[Document images with source code]

•••••

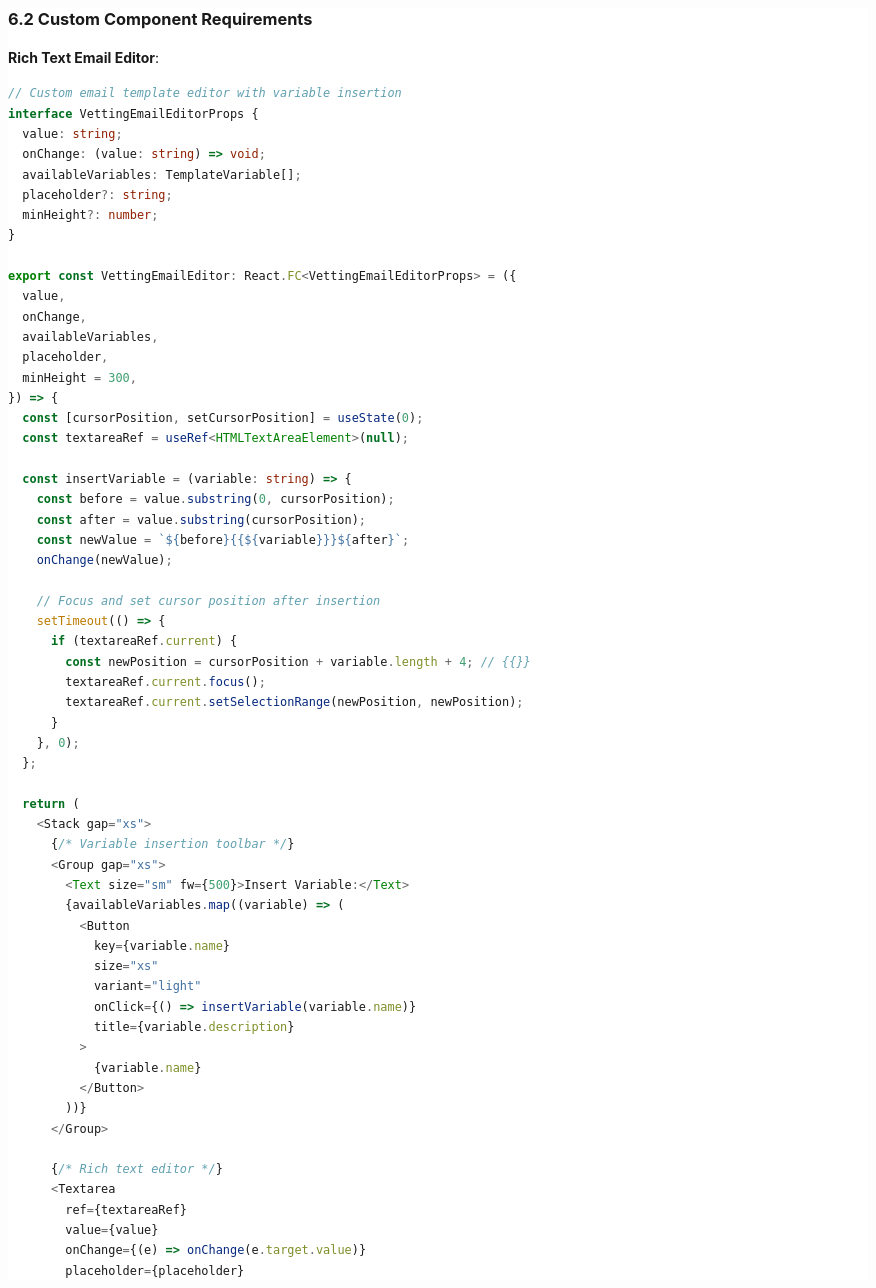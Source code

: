 ### 6.2 Custom Component Requirements

**Rich Text Email Editor**:
```typescript
// Custom email template editor with variable insertion
interface VettingEmailEditorProps {
  value: string;
  onChange: (value: string) => void;
  availableVariables: TemplateVariable[];
  placeholder?: string;
  minHeight?: number;
}

export const VettingEmailEditor: React.FC<VettingEmailEditorProps> = ({
  value,
  onChange,
  availableVariables,
  placeholder,
  minHeight = 300,
}) => {
  const [cursorPosition, setCursorPosition] = useState(0);
  const textareaRef = useRef<HTMLTextAreaElement>(null);

  const insertVariable = (variable: string) => {
    const before = value.substring(0, cursorPosition);
    const after = value.substring(cursorPosition);
    const newValue = `${before}{{${variable}}}${after}`;
    onChange(newValue);

    // Focus and set cursor position after insertion
    setTimeout(() => {
      if (textareaRef.current) {
        const newPosition = cursorPosition + variable.length + 4; // {{}}
        textareaRef.current.focus();
        textareaRef.current.setSelectionRange(newPosition, newPosition);
      }
    }, 0);
  };

  return (
    <Stack gap="xs">
      {/* Variable insertion toolbar */}
      <Group gap="xs">
        <Text size="sm" fw={500}>Insert Variable:</Text>
        {availableVariables.map((variable) => (
          <Button
            key={variable.name}
            size="xs"
            variant="light"
            onClick={() => insertVariable(variable.name)}
            title={variable.description}
          >
            {variable.name}
          </Button>
        ))}
      </Group>

      {/* Rich text editor */}
      <Textarea
        ref={textareaRef}
        value={value}
        onChange={(e) => onChange(e.target.value)}
        placeholder={placeholder}
```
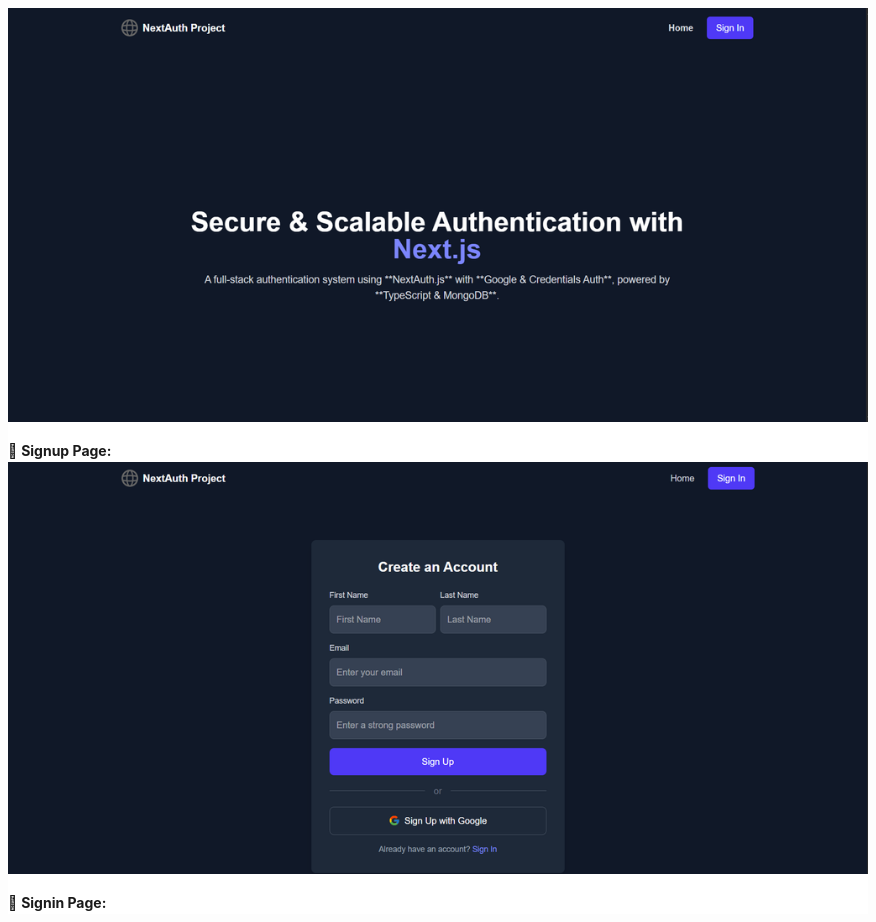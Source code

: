 <img src="public/home.png" alt="Home Page"> 

🚀 **Signup Page:**  
<img src="public/signup.png" alt="Signup Page"> 

🚀 **Signin Page:**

•••••

→ Work instruction
Reproduce the lines above exactly, please, but not the pictures in them.

→ Result for this exercise
Source code

: ### 6.2 Custom Component Requirements

**Rich Text Email Editor**:
```typescript
// Custom email template editor with variable insertion
interface VettingEmailEditorProps {
  value: string;
  onChange: (value: string) => void;
  availableVariables: TemplateVariable[];
  placeholder?: string;
  minHeight?: number;
}

export const VettingEmailEditor: React.FC<VettingEmailEditorProps> = ({
  value,
  onChange,
  availableVariables,
  placeholder,
  minHeight = 300,
}) => {
  const [cursorPosition, setCursorPosition] = useState(0);
  const textareaRef = useRef<HTMLTextAreaElement>(null);

  const insertVariable = (variable: string) => {
    const before = value.substring(0, cursorPosition);
    const after = value.substring(cursorPosition);
    const newValue = `${before}{{${variable}}}${after}`;
    onChange(newValue);

    // Focus and set cursor position after insertion
    setTimeout(() => {
      if (textareaRef.current) {
        const newPosition = cursorPosition + variable.length + 4; // {{}}
        textareaRef.current.focus();
        textareaRef.current.setSelectionRange(newPosition, newPosition);
      }
    }, 0);
  };

  return (
    <Stack gap="xs">
      {/* Variable insertion toolbar */}
      <Group gap="xs">
        <Text size="sm" fw={500}>Insert Variable:</Text>
        {availableVariables.map((variable) => (
          <Button
            key={variable.name}
            size="xs"
            variant="light"
            onClick={() => insertVariable(variable.name)}
            title={variable.description}
          >
            {variable.name}
          </Button>
        ))}
      </Group>

      {/* Rich text editor */}
      <Textarea
        ref={textareaRef}
        value={value}
        onChange={(e) => onChange(e.target.value)}
        placeholder={placeholder}
```
Source code

: <img src="public/home.png" alt="Home Page"> 

🚀 **Signup Page:**  
<img src="public/signup.png" alt="Signup Page"> 

🚀 **Signin Page:**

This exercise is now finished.